## Requirement
Given the material below, repeat exactly the lines from the one containing "clone the repository" through the final line, and nothing else.
___ Source data
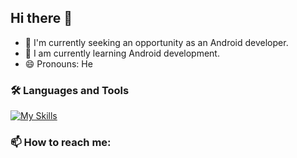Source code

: ## Hi there 👋
- 🔭 I'm currently seeking an opportunity as an Android developer.
- 🌱 I am currently learning Android development.
- 😄 Pronouns: He

### 🛠️ Languages and Tools
[![My Skills](https://skillicons.dev/icons?i=java,kotlin,androidstudio,sqlite,github,vscode,neovim&theme=light)](https://skillicons.dev)

### 📫 How to reach me:
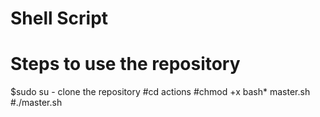 # Shell Script
# Steps to use the repository 
$sudo su -
clone the repository
#cd actions
#chmod +x bash* master.sh
#./master.sh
______
## Exercise response
clone the repository
#cd actions
#chmod +x bash* master.sh
#./master.sh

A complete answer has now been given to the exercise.